Kondisi tersebut memaksa sejumlah warga mengungsi secara mandiri dengan mendirikan tenda-tenda darurat di pinggir Jalan Syekh Ciliwulung, tepatnya di wilayah Kampung Cakung yang berada di sekitar permukiman terdampak, Minggu (25/1/2026) malam.

Hasil pantauan di lapangan, sedikitnya sepuluh tenda darurat berdiri di atas hamparan rumput. Tenda-tenda itu dibuat secara sederhana menggunakan bambu sebagai penyangga dan terpal sebagai atap, disusun berbentuk segitiga mengarah ke bawah.

Seluruhnya merupakan inisiatif dan swadaya warga yang berupaya menyelamatkan diri dari banjir yang merendam rumah mereka.

Situasi pengungsian pun terlihat serba terbatas. Warga harus bertahan tanpa fasilitas memadai, di tengah cuaca yang tidak menentu. Anak-anak hingga orang lanjut usia tampak beraktivitas di sekitar tenda darurat dengan kondisi yang jauh dari kata layak.

Mirisnya, hingga kini belum tampak adanya tenda pengungsian maupun posko evakuasi resmi dari pemerintah daerah.

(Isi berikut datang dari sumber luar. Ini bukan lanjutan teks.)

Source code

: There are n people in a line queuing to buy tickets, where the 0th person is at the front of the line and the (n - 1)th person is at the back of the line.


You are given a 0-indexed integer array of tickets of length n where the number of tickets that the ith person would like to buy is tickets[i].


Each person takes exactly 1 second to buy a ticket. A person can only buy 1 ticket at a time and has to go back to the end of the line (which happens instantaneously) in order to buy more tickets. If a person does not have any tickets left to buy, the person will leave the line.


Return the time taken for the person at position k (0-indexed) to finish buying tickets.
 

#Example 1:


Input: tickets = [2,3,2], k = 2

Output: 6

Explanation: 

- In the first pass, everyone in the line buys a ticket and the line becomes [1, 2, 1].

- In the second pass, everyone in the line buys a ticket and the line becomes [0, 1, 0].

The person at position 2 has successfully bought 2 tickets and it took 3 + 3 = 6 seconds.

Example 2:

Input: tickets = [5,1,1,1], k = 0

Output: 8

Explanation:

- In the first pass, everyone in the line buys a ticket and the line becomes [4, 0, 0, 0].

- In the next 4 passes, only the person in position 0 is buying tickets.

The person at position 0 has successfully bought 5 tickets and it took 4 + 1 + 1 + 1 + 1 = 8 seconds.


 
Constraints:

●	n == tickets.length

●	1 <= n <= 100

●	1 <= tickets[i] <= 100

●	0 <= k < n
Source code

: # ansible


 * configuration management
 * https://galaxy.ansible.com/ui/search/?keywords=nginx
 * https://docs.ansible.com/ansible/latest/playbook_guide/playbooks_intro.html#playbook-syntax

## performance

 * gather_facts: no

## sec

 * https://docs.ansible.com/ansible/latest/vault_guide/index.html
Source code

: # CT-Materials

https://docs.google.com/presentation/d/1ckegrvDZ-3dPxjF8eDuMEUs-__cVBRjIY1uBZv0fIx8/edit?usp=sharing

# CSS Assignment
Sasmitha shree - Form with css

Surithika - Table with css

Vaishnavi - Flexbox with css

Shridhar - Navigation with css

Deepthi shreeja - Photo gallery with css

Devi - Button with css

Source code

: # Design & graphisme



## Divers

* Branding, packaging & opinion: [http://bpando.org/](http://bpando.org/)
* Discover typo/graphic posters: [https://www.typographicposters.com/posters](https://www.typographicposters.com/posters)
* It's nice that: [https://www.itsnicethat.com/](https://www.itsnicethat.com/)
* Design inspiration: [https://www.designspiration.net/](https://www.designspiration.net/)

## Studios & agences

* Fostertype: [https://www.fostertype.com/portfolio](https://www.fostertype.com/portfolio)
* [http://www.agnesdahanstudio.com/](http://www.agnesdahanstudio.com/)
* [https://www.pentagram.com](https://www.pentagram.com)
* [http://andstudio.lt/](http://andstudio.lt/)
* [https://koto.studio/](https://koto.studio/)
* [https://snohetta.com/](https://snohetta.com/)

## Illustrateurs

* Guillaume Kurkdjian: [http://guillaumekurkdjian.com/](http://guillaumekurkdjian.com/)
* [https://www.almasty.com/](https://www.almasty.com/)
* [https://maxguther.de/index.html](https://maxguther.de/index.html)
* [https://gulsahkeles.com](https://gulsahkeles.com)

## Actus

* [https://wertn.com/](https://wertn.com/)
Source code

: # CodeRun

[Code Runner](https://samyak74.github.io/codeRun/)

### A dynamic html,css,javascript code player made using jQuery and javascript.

Ketiadaan bantuan tersebut membuat warga hanya bisa mengandalkan kebersamaan dan gotong royong untuk bertahan di tengah kondisi darurat yang semakin memprihatinkan.

Warga berharap adanya perhatian dan respons cepat dari pihak terkait, baik dalam bentuk penyediaan tenda, bantuan logistik, maupun langkah penanganan banjir agar situasi tidak terus berlarut dan membahayakan keselamatan pengungsi. (Nbl)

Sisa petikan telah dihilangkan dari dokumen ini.